== What the exercise asks ==
For the data below, report only the number of lines containing the string "good".

Recorded information START

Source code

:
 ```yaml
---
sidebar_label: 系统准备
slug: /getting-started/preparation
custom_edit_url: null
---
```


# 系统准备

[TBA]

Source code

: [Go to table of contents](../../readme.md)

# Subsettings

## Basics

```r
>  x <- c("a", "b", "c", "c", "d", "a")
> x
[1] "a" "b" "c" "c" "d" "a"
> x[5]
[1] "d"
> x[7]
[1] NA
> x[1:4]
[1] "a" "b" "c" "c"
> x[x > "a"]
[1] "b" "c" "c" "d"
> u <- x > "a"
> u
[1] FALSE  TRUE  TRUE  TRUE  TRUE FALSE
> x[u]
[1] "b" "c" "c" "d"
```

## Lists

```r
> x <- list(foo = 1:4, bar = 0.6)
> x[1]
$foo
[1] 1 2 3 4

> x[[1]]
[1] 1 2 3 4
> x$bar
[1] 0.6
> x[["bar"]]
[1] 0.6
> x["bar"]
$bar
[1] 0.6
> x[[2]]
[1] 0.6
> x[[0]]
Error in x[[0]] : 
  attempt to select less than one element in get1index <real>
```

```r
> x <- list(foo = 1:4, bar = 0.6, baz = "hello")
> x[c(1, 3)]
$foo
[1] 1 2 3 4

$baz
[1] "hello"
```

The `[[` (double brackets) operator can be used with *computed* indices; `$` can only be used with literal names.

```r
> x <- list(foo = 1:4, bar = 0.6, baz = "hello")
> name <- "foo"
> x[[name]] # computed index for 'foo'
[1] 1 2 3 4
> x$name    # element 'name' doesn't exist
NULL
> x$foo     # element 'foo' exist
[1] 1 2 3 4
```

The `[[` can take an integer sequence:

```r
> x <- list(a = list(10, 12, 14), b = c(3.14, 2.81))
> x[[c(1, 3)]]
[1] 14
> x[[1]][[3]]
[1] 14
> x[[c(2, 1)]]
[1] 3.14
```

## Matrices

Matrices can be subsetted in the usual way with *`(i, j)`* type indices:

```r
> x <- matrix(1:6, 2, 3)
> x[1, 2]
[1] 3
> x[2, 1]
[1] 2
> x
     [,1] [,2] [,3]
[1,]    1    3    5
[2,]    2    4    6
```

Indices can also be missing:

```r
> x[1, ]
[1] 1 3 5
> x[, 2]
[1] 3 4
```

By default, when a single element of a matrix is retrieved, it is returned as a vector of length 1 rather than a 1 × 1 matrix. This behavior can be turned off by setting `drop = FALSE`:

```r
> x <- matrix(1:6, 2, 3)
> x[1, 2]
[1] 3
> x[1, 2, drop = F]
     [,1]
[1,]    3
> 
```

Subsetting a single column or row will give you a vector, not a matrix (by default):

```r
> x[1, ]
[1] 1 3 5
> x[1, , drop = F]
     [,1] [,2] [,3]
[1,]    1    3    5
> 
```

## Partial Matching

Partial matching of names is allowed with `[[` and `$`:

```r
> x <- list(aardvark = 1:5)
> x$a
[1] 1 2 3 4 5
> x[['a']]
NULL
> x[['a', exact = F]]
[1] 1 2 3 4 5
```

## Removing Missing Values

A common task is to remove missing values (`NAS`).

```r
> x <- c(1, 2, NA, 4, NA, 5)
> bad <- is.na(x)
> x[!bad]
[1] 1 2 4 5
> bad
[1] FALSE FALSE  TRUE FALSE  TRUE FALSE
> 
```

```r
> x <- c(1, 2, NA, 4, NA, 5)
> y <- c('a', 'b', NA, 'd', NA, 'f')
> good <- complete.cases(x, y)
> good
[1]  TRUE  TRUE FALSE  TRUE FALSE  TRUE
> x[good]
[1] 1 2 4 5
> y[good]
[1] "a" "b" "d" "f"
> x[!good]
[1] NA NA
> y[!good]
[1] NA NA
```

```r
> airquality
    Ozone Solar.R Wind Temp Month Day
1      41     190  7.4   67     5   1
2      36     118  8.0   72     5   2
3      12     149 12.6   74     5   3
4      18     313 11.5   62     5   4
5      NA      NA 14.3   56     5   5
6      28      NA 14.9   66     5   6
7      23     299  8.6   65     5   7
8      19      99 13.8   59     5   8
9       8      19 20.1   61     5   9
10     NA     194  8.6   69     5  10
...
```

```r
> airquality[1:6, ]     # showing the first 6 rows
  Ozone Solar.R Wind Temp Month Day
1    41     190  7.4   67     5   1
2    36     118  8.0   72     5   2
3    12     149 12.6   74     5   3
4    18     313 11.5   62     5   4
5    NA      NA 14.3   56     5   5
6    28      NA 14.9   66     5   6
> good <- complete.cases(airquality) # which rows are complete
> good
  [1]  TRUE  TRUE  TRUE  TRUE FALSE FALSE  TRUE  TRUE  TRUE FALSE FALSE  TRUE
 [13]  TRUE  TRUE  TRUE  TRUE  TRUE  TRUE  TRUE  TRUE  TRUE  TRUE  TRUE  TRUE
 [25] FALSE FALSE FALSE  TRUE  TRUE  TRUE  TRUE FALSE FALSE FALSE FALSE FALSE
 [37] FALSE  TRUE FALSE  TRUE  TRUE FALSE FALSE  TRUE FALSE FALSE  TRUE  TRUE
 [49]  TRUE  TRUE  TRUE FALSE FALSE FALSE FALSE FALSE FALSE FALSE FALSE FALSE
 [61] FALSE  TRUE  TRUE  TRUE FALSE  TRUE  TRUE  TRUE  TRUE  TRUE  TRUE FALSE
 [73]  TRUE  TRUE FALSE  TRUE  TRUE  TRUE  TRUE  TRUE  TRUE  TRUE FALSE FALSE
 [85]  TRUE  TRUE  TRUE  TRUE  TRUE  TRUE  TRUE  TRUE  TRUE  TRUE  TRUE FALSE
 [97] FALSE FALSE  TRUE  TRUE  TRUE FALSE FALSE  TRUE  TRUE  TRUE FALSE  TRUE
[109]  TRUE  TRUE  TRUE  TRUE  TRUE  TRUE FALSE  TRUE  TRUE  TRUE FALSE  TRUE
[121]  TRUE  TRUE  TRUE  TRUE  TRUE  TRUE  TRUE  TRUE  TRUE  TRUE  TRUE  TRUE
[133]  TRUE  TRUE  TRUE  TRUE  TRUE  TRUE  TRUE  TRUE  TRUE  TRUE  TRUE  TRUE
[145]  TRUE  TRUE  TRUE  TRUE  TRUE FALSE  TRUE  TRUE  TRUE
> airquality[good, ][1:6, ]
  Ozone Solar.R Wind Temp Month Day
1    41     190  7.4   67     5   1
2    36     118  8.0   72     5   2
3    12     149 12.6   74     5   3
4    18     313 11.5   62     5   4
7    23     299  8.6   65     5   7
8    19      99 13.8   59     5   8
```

Recorded information END

== Solution ==
9